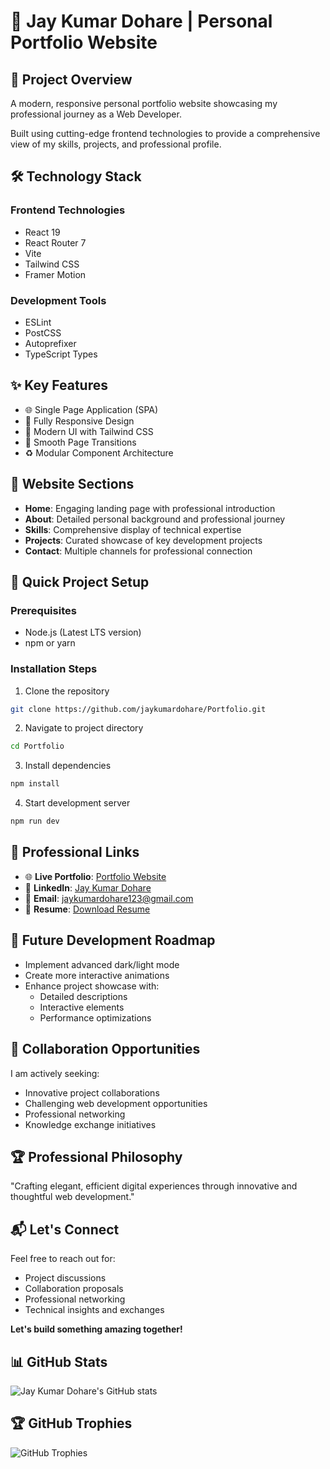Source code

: # 🚀 Jay Kumar Dohare | Personal Portfolio Website


## 📌 Project Overview

A modern, responsive personal portfolio website showcasing my professional journey as a Web Developer. 

Built using cutting-edge frontend technologies to provide a comprehensive view of my skills, projects, and professional profile.


## 🛠 Technology Stack

### Frontend Technologies
- React 19
- React Router 7
- Vite
- Tailwind CSS
- Framer Motion


### Development Tools
- ESLint
- PostCSS
- Autoprefixer
- TypeScript Types


## ✨ Key Features

- 🌐 Single Page Application (SPA)
- 📱 Fully Responsive Design
- 🎨 Modern UI with Tailwind CSS
- 🔗 Smooth Page Transitions
- ♻️ Modular Component Architecture


## 📂 Website Sections

- **Home**: Engaging landing page with professional introduction
- **About**: Detailed personal background and professional journey
- **Skills**: Comprehensive display of technical expertise
- **Projects**: Curated showcase of key development projects
- **Contact**: Multiple channels for professional connection


## 🚀 Quick Project Setup

### Prerequisites
- Node.js (Latest LTS version)
- npm or yarn


### Installation Steps

1. Clone the repository
```bash
git clone https://github.com/jaykumardohare/Portfolio.git
```

2. Navigate to project directory
```bash
cd Portfolio
```

3. Install dependencies
```bash
npm install
```

4. Start development server
```bash
npm run dev
```


## 🔗 Professional Links

- 🌐 **Live Portfolio**: [Portfolio Website](https://portfolio-2ldqg0r3f-jaykumardohares-projects.vercel.app)
- 💼 **LinkedIn**: [Jay Kumar Dohare](https://www.linkedin.com/in/jaykumardohare/)
- 📧 **Email**: jaykumardohare123@gmail.com
- 📄 **Resume**: [Download Resume](ADD_RESUME_LINK_HERE)


## 🚧 Future Development Roadmap

- Implement advanced dark/light mode
- Create more interactive animations
- Enhance project showcase with:
  - Detailed descriptions
  - Interactive elements
  - Performance optimizations


## 🤝 Collaboration Opportunities

I am actively seeking:
- Innovative project collaborations
- Challenging web development opportunities
- Professional networking
- Knowledge exchange initiatives


## 🏆 Professional Philosophy

"Crafting elegant, efficient digital experiences through innovative and thoughtful web development."


## 📬 Let's Connect

Feel free to reach out for:
- Project discussions
- Collaboration proposals
- Professional networking
- Technical insights and exchanges


**Let's build something amazing together!**


## 📊 GitHub Stats

![Jay Kumar Dohare's GitHub stats](https://github-readme-stats.vercel.app/api?username=jaykumardohare&show_icons=true&theme=radical)


## 🏆 GitHub Trophies

![GitHub Trophies](https://github-profile-trophy.vercel.app/?username=jaykumardohare&theme=radical&no-frame=true&margin-w=15)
-*-*-
[The task]:
Each line of the listing above that contains the word "true" is to be copied.

[Solution below]:
![Jay Kumar Dohare's GitHub stats](https://github-readme-stats.vercel.app/api?username=jaykumardohare&show_icons=true&theme=radical)
![GitHub Trophies](https://github-profile-trophy.vercel.app/?username=jaykumardohare&theme=radical&no-frame=true&margin-w=15)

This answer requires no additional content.